Fazal Majid's low-intensity blog

Sporadic pontification

Fazal Fazal

The value of over-the-counter service

My primary computer is a dual 2GHz PowerMac G5 until I can upgrade it with a Nehalem Mac Pro, most likely around the end of the year or early next year. I bought it in 2004, along with a 23″ Apple Cinema HD (the old pinstripe plastic bezel kind with an ADC connector). Unfortunately, about a year ago the CCFL backlight on the monitor started turning pink from old age, and thus unusable in a properly color-managed photographic workflow.

I used that as an excuse to splurge on a humongous (and agoraphobia-inducing) HP LP3065 30 inch LCD monitor after reading the glowing reviews. The two features that sold me were the enhanced color gamut (the only way to improve that would be to get a $6000 Samsung XL30, something I am not quite prepared to do), and the fact it has 3 built-in DVI ports, so it can easily be shared by multiple computers (assuming they support dual-link DVI, which unfortunately my basic spec Sun Ultra 40 M2 does not). The fact it was 25% less expensive than the Apple 30″ Cinema Display helped, of course.

About 6 months ago, I discovered there was a fine pink vertical line running across the entire height of the monitor, roughly 25 centimeters from the left. Since I primarily use that monitor for photo (the primary monitor for Mail, web browsing or terminals remains the Apple), at first I worried there was a defect with my camera. I managed to reproduce the problem with my MacBook Pro (they have dual-link DVI, unlike lesser laptops), and called HP support (the 3 year HP warranty was also an important consideration when I purchased).

My first support call in November 2007 went well, and the tech told me I would be contacted to arrange for an on-site exchange. This is a seriously heavy monitor and I did not relish the idea of lugging it back to FedEx, so getting premium support for a business-class monitor sounded an attractive proposition. Unfortunately, they never did call back, and as I had other pressing matters to attend to involving international travel, I just put it out of my mind (it is a very subtle flaw that is not even always visible).

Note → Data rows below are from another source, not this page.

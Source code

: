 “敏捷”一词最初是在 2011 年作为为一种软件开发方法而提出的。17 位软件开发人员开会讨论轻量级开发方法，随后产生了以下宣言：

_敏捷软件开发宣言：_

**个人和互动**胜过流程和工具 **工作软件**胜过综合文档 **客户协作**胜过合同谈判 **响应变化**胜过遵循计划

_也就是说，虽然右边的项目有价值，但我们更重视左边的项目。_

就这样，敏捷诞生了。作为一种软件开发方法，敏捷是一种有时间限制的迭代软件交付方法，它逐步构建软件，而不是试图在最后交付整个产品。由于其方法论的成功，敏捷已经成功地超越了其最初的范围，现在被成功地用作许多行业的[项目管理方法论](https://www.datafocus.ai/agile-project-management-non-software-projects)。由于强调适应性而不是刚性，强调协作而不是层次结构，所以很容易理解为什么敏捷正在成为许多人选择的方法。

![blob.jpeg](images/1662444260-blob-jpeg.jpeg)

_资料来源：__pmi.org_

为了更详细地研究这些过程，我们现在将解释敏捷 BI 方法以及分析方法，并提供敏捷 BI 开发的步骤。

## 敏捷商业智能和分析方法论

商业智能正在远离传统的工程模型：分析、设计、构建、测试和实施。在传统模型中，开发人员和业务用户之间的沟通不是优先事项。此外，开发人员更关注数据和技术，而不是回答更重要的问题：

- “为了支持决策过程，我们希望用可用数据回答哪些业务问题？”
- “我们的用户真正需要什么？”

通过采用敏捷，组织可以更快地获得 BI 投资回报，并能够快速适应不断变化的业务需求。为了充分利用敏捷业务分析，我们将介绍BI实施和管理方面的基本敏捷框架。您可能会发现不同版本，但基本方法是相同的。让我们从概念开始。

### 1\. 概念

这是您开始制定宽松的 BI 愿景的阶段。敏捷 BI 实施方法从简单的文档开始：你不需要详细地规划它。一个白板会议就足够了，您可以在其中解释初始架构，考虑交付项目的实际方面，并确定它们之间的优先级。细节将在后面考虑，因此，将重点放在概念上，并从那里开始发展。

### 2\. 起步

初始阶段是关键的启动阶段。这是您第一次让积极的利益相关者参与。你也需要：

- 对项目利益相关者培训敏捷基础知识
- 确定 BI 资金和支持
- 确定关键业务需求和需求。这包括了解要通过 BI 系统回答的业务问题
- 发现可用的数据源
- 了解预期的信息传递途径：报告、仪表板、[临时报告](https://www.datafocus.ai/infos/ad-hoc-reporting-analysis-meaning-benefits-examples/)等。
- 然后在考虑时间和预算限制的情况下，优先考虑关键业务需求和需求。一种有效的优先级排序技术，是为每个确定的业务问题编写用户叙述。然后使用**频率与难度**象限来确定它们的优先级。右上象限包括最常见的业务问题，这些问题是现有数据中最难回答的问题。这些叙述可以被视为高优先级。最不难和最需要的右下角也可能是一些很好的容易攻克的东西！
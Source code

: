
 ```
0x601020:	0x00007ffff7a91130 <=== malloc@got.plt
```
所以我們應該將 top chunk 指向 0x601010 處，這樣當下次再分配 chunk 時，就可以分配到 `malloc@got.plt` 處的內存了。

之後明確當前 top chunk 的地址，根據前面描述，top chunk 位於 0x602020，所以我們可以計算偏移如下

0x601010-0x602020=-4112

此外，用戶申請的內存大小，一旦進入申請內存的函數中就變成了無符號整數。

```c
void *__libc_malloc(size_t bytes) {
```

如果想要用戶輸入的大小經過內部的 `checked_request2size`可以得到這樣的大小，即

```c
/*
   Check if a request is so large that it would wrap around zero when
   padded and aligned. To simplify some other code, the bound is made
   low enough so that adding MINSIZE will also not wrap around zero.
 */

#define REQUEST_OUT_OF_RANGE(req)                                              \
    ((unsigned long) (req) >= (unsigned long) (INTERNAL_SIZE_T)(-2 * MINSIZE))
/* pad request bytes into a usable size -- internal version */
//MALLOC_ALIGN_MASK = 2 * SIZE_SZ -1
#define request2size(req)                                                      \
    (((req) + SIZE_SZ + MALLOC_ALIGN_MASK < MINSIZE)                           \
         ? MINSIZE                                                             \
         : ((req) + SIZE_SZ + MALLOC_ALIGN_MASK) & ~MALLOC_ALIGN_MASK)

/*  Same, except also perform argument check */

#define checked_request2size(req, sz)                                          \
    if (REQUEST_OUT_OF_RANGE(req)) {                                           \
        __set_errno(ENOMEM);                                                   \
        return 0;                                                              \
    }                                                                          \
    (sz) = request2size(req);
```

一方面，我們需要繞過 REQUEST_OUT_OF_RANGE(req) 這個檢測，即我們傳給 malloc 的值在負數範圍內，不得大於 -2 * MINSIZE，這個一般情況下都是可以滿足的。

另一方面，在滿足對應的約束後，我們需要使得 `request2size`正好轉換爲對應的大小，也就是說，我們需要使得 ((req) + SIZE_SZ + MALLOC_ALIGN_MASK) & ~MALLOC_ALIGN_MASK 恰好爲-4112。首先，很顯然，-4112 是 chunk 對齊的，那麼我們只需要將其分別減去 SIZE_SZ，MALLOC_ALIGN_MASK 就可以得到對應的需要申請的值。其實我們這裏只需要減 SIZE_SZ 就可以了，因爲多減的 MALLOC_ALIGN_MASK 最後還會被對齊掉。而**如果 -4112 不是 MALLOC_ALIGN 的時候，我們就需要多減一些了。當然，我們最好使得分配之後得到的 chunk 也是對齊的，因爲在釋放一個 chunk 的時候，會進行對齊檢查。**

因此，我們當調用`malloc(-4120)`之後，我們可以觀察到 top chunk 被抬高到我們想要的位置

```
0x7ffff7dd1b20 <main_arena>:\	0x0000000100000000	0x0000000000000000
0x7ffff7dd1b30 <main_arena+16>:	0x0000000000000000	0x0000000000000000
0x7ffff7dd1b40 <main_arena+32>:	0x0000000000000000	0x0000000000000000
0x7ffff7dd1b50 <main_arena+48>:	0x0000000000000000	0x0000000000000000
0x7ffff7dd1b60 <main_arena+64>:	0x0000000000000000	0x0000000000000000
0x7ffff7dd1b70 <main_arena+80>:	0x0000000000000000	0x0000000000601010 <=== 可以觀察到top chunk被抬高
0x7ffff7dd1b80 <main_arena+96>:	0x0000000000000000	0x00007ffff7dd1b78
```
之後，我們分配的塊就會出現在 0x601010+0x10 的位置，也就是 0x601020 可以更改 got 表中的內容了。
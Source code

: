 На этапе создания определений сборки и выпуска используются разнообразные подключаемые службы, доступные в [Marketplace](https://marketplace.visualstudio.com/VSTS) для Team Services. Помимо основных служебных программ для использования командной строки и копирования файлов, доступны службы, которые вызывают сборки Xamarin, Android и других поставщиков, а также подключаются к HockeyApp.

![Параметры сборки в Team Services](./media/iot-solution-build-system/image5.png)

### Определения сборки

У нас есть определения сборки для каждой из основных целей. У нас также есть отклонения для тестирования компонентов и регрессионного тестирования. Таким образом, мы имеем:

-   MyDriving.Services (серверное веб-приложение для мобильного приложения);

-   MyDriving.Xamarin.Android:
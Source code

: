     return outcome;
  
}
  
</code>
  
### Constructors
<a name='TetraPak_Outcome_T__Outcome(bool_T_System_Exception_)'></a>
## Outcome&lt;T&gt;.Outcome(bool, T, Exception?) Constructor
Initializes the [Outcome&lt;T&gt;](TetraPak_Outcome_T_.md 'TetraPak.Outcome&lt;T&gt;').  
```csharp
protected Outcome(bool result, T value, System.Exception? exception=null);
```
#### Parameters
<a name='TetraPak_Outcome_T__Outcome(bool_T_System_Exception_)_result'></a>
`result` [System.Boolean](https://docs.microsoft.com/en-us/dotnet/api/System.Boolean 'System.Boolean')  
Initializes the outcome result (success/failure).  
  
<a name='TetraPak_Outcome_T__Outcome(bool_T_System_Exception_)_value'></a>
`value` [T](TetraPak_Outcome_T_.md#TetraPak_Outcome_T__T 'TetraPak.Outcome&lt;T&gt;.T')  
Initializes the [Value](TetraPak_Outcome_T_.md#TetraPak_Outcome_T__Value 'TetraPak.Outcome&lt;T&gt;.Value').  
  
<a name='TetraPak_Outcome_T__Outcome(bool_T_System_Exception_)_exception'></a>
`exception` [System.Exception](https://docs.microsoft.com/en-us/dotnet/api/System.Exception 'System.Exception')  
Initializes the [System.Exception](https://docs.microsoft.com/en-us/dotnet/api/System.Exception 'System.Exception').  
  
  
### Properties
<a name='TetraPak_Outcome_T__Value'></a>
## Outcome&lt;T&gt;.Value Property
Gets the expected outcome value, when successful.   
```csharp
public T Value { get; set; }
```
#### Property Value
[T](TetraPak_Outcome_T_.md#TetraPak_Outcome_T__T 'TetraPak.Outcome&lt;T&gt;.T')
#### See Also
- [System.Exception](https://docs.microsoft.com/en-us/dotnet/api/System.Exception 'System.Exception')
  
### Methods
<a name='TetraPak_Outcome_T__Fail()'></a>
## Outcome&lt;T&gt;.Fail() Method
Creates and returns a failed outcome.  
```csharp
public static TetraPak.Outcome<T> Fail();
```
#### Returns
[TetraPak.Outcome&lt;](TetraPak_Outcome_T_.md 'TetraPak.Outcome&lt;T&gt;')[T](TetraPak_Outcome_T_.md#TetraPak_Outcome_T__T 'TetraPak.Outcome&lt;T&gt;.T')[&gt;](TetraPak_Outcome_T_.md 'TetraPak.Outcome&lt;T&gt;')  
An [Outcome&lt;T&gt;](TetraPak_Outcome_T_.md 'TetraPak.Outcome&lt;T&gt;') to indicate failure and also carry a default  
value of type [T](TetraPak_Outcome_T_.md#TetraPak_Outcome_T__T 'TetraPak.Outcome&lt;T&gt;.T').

I only got around to calling them back a few weeks ago. Unlike in November, I was given the run-around with various customer service reps in India until I was finally routed to a pleasant (and competent) tech in a suburb of Vancouver (the US dollar going in the direction it is, you have to wonder how much longer before HP outsources those call centers back to the US). The problem is not with Indian call centers, in any case, all but one of the CSRs were very polite (I suspect Indians learn more patience as they grow up than pampered Americans or Europeans would). The problem is poorly organized support processes and asinine scripts they are required to go through if they want to keep their jobs. In any case, the Canadian rep managed to find the FRU number and also told me someone would call to schedule an appointment. Someone did call this time, to let me know the part was back-ordered and they would call me when it becomes available.

This morning, as I was heading for the shower, my intercom buzzed. It was a DHL delivery man with the replacement monitor. I had to open the door to him in my bath robe. Naturally, nobody at HP bothered to notify me and had I left earlier, I would have missed him altogether.

One of the great things about Apple products is that if you live near an Apple store, you can just stop by their pretentiously-named Genius bars and get support for free (though not free repairs for out-of-warranty products, obviously). I now have a fully working HP monitor again, so I suppose I can’t complain too loudly, but the Apple monitor with the sterling support looks like the true bargain in hindsight.

Backing up is hard to do (right)

You can never overstate the importance of backups. Over the last year I have put quite a bit of effort in making sure my data is backed up properly. The purpose of this article is not to describe backup best practices (that is a vast subject, there are other, better resources available on the web, and in any case there is no one-size-fits-all solution). I am just documenting my setup, the requirements that drove it, and possibly give readers some ideas.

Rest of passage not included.